Certainly this judging and pointing the finger comes from a sense of feeling we know what’s best for ourselves and others.  Sometimes we do know what’s best, but most of the time we don’t know what is necessarily best for others because, quite frankly, we are looking through our lens.  We all have a limited amount of cultural competence.  Most can only see through their lens and so the world is narrowly viewed—and it is viewed with our personal biases.   It’s hard to look beyond the dichotomies and the side we choose to stand on because, simply—we are the sum total of our experiences and we only know what we know and what we’ve allowed ourselves to know.  And we have to all admit that we suffer from cultural and perceptual prejudice—from a sort of psychosis of thought, from a narcissistic view that our thoughts are right and others’ wrong.

As I share this with you I think that what I am saying to you is the right way of thinking…  It probably is :-).   No—we know that reality is understood from many different angles.  Here’s the tricky part.  We have these biases and prejudices.  And we spend most of our time fighting over these differences and when something happens to us—as an example—we blame those who we feel we can reach.  That’s generally those closest to us or a group or rival we feel threatens us in some way.

When something happens to us, personally or as a group we lash out at those who are reachable or those we can seemingly have an impact on.  This is part of the madness in our humanity.  WE are “scapegoat-oriented”.  WE HAVE TO BLAME SOMEONE and much of the time we blame the wrong person and people.

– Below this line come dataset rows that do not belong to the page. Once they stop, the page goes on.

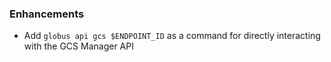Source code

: ### Enhancements

* Add `globus api gcs $ENDPOINT_ID` as a command for directly interacting with
  the GCS Manager API
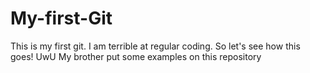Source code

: # My-first-Git
This is my first git. I am terrible at regular coding. So let's see how this goes! UwU
My brother put some examples on this repository
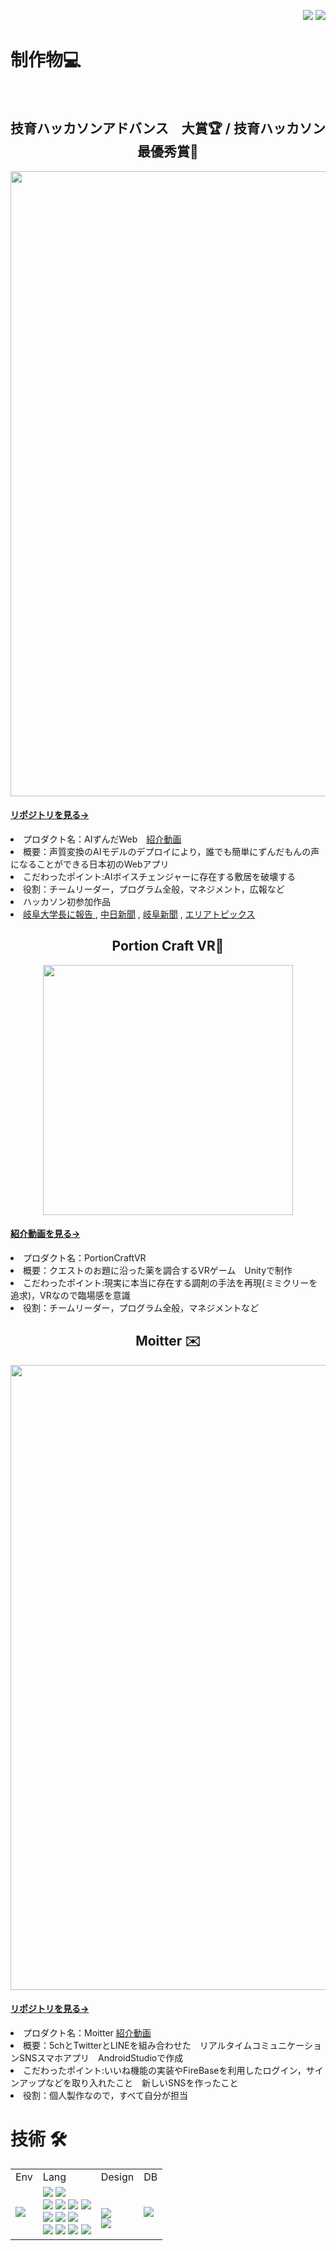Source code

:  <div>
 <p align="right"> 
  <img src="https://komarev.com/ghpvc/?username=mkt11" />
  <img src="https://visitor-badge.laobi.icu/badge?page_id=mkt11">
 </p>
</div>

<h1 >
 制作物💻
</h1>

</br>

<p>
  <h2 align="center">技育ハッカソンアドバンス　大賞🏆 / 技育ハッカソン　最優秀賞🥇 </h2>
  <img width="1000px"  src="https://github.com/mkt11/AI_Zunda_web_release/blob/master/img/aizunda.png?raw=true">

   <h4>
   <a href="https://github.com/mkt11/AI_Zunda_web_release?tab=readme-ov-file">リポジトリを見る→</a>
  </h4>
</p>
<li>プロダクト名：AIずんだWeb　<a href="https://youtu.be/-wveWR9qSKw">紹介動画</a></li>
<li>概要：声質変換のAIモデルのデプロイにより，誰でも簡単にずんだもんの声になることができる日本初のWebアプリ</li>
<li>こだわったポイント:AIボイスチェンジャーに存在する敷居を破壊する</li>
<li>役割：チームリーダー，プログラム全般，マネジメント，広報など</li>
<li>ハッカソン初参加作品</li>
<li><a href="https://www.gifu-u.ac.jp/news/news/2024/01/entry23-12963.html">岐阜大学長に報告 </a> , <a href="https://www.chunichi.co.jp/article/841918?rct=gifu">中日新聞</a> , <a href="https://www.gifu-np.co.jp/articles/-/339196">岐阜新聞</a> , <a href="https://www.ccn-catv.co.jp/ch/lineup/area-topics/list/029702.html">エリアトピックス</a> </li>

<p>
  <h2 align="center">Portion Craft VR🥽</h2>
 <p align="center">
  <img width="400px"  src="https://github.com/mkt11/PotionCraftVR/assets/63161190/c2a5d033-ad54-4df9-ba30-50308b59c099">
 </p>
   <h4>
   <a href="https://youtu.be/pd6-PuR0lT0">紹介動画を見る→</a>
  </h4>
</p>
<li>プロダクト名：PortionCraftVR　</li>
<li>概要：クエストのお題に沿った薬を調合するVRゲーム　Unityで制作</li>
<li>こだわったポイント:現実に本当に存在する調剤の手法を再現(ミミクリーを追求)，VRなので臨場感を意識</li>
<li>役割：チームリーダー，プログラム全般，マネジメントなど</li>


<p>
  <h2 align="center">Moitter ✉️</h2>

  <img  width="1000px"   src="https://github.com/mkt11/Moitter/assets/63161190/92ca8bf9-2281-4e59-a575-469afdffce5a">

   <h4>
   <a href="https://github.com/mkt11/Moitter">リポジトリを見る→</a>
  </h4>
</p>
<li>プロダクト名：Moitter   <a href="https://youtu.be/QQ5ODnh8OI8">紹介動画</a> </li>
<li>概要：5chとTwitterとLINEを組み合わせた　リアルタイムコミュニケーションSNSスマホアプリ　AndroidStudioで作成</li>
<li>こだわったポイント:いいね機能の実装やFireBaseを利用したログイン，サインアップなどを取り入れたこと　新しいSNSを作ったこと</li>
<li>役割：個人製作なので，すべて自分が担当</li>


<h1 >技術 🛠</h1>

<table>
  <tr>
    <td>Env</td>
    <td>Lang</td>
    <td>Design</td>
    <td>DB</td>
  </tr>
  <tr>
    <td>
      <img src="https://img.shields.io/badge/-Docker-EEE.svg?logo=docker&style=flat">
    </td>
    <td>
      <img src="https://img.shields.io/badge/-HTML5-333.svg?logo=html5&style=flat">
      <img src="https://img.shields.io/badge/-CSS3-1572B6.svg?logo=css3&style=flat">
      <br>
      <img src="https://img.shields.io/badge/-JavaScript-276DC3.svg?logo=javascript&style=flat">
      <img src="https://img.shields.io/badge/-Node.js-555.svg?logo=nodedotjs&style=flat">
      <img src="https://img.shields.io/badge/-TypeScript-555.svg?logo=typescript&style=flat">
      <img src="https://img.shields.io/badge/-React-555.svg?logo=react&style=flat">
      <br>
      <img src="https://img.shields.io/badge/-Python-F9DC3E.svg?logo=python&style=flat">
      <img src="https://img.shields.io/badge/-pandas-%23150458.svg?logo=pandas&style=flat">
      <img src="https://img.shields.io/badge/-PyTorch-grey.svg?logo=pytorch&style=flat" />
      <br>
      <img src="https://img.shields.io/badge/-C-00599C.svg?logo=c&style=flat">
      <img src="https://img.shields.io/badge/-C++-00599C.svg?logo=cplusplus&style=flat">
     <img src="https://img.shields.io/badge/c%23-%23239120.svg?style=for-the-badge&logo=csharp&logoColor=white">
      <img src="https://img.shields.io/badge/-Java-F80000.svg?logo=&style=flat">
    </td>
    <td>
     <br>
      <img src="https://img.shields.io/badge/adobe%20photoshop-%2331A8FF.svg?style=for-the-badge&logo=adobe%20photoshop&logoColor=white">
    </br>
      <img src="https://img.shields.io/badge/Adobe%20Premiere%20Pro-9999FF.svg?style=for-the-badge&logo=Adobe%20Premiere%20Pro&logoColor=white">
    </td>
    <td>
      <img src="https://img.shields.io/badge/-MySQL-000000.svg?logo=mysql&style=flat">
    </td>
  </tr>
</table>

See, we all want to be a part of this grand Democracy.  We want to feel like we matter.  We want to participate in the system.  So when the system fails us—we lose a job or have hard times— we lash out at the other.  Our anger is displaced…  And nine times out of ten we end up fighting each other over our differences instead of taking our collective energy to the power structure that is the causal source of the negative effects in our life.  We tend to channel our energy in the wrong place.

Most of us are WORKER-BEES and worker-bees tend to cast their frustration in the wrong space, and we have, for centuries, maimed, killed, and ridiculed in the name of some wedge issue.

While we fight, while we are distracted making sure our Maslow need is met—that we get our little piece– the rich get richer and poor get poorer and once again class stratification refortifies its ugly “us against them” wall of separation.

We take our fight to the wrong place.   It’s what I call the “kick the dog” mentality.  We are mad that life has victimized us, we feel helpless or powerless, so we go home and kick the dog, so to speak.  I know none of you do that but it’s a metaphor.  We focus our frustrations in the wrong place as a way of exerting power over a tough circumstance that we really feel we don’t have control over.   That’s what is behind the dichotomies that divide us.   We need to release that pent up energy from our frustrated lives and most of the time we let it loose in all the wrong places and others end up victimized!  This happened in the Tulsa Riots, with Jim Crow laws, with the growth and development of the KKK, with most of the class arguments and party arguments, with the war Terror, we kick each other or those who are easily available—we exert our power in a perverted way and as a result the world sits fragmented and broken.

That’s why this time in America is so special.  It is only now I think– with what has happened in the last eight years, and recently on Wall Street that people are SLOWLY (and I mean really slowly) beginning to see that the real problems we’ve been having as a nation, historically, have truly been because of aggressive and inhumane economic policies that perpetuate and propagate ideas that erase instead of embrace.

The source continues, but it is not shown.